• Information
Start of Block

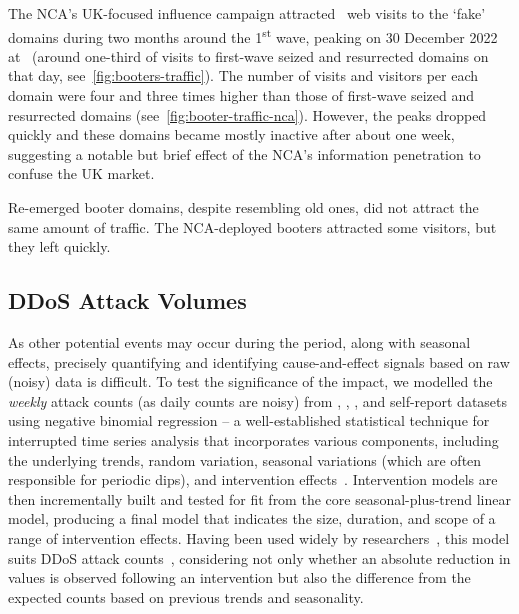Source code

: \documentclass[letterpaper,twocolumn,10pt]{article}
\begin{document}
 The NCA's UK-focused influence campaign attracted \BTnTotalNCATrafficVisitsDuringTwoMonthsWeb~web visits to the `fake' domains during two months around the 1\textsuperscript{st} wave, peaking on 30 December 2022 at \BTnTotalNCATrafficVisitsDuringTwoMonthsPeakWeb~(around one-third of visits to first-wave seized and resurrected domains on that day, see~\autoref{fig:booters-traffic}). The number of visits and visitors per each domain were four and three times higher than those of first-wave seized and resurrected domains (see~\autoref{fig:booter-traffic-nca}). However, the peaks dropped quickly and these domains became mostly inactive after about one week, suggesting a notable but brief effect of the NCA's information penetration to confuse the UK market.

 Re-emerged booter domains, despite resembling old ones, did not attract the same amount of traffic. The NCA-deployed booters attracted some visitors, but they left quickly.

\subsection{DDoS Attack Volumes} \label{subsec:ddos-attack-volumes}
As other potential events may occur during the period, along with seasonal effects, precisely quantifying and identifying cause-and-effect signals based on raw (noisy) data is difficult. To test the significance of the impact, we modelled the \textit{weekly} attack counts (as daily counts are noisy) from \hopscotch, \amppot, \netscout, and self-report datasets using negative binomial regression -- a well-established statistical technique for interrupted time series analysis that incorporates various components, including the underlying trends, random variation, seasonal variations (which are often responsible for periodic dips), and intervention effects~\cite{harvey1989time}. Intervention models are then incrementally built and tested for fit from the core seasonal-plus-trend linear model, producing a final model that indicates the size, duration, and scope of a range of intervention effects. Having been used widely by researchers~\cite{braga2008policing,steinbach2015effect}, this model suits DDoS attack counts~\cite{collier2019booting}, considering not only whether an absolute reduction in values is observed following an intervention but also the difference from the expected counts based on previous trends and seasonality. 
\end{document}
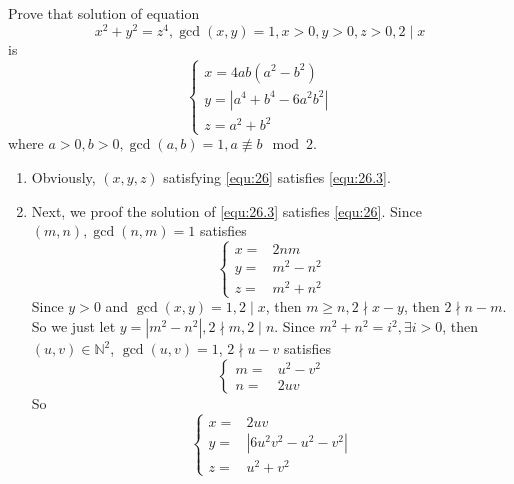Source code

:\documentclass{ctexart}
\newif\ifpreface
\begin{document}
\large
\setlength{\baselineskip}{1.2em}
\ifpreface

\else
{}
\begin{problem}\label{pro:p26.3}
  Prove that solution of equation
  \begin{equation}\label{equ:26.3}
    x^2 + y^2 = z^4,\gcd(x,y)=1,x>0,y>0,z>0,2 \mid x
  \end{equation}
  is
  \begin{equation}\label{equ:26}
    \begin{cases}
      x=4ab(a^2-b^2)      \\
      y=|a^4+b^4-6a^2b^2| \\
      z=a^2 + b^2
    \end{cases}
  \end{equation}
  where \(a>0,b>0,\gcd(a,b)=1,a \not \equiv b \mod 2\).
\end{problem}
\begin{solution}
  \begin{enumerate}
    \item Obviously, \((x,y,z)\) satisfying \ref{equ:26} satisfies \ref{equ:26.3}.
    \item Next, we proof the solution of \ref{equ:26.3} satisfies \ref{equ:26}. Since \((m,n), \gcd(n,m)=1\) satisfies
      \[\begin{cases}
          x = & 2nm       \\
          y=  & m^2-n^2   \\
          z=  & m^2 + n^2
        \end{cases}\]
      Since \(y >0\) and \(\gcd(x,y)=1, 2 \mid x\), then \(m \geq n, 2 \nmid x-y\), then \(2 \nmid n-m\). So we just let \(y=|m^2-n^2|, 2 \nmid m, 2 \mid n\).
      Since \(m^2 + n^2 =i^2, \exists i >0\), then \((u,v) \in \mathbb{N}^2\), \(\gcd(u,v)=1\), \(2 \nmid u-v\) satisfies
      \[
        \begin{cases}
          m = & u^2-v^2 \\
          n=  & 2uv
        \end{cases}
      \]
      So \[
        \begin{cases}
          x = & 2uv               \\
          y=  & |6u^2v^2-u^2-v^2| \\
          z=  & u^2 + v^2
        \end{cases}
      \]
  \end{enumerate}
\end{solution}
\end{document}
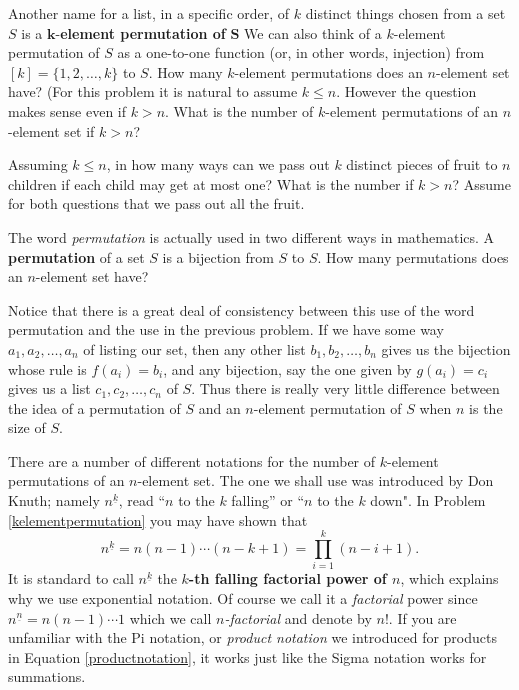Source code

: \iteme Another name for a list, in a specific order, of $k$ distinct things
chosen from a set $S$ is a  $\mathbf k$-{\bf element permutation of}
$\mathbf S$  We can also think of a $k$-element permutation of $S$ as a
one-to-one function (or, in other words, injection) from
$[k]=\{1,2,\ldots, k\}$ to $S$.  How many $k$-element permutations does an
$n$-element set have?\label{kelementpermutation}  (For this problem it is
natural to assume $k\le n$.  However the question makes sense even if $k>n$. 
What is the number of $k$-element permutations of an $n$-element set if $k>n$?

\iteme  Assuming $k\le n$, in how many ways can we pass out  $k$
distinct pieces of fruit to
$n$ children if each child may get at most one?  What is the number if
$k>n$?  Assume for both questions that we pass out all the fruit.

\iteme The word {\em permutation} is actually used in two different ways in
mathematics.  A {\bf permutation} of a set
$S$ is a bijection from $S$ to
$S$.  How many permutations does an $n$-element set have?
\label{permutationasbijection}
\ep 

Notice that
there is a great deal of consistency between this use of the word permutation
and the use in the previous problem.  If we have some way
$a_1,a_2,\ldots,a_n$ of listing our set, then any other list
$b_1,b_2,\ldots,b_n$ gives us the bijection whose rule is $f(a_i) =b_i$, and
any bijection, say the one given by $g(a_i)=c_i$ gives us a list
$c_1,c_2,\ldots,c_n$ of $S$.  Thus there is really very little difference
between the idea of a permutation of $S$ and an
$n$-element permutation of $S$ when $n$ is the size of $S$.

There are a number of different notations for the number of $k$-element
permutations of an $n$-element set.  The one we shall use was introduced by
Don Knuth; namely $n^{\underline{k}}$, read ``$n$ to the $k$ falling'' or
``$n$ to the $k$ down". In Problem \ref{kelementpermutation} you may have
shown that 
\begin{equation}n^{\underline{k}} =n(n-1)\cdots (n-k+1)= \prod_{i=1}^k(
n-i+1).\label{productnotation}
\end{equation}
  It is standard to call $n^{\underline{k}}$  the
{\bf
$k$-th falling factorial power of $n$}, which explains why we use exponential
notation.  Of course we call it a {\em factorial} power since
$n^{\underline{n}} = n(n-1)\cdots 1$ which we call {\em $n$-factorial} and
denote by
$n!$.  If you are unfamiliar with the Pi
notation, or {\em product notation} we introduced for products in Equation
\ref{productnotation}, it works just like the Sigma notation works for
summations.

End of Block

Reproduce exactly the lines above from the line with "between the idea" to the line with "permutations of an $n$-element set.", including both, and add nothing.

• Written response
between the idea of a permutation of $S$ and an
$n$-element permutation of $S$ when $n$ is the size of $S$.

There are a number of different notations for the number of $k$-element
permutations of an $n$-element set.  The one we shall use was introduced by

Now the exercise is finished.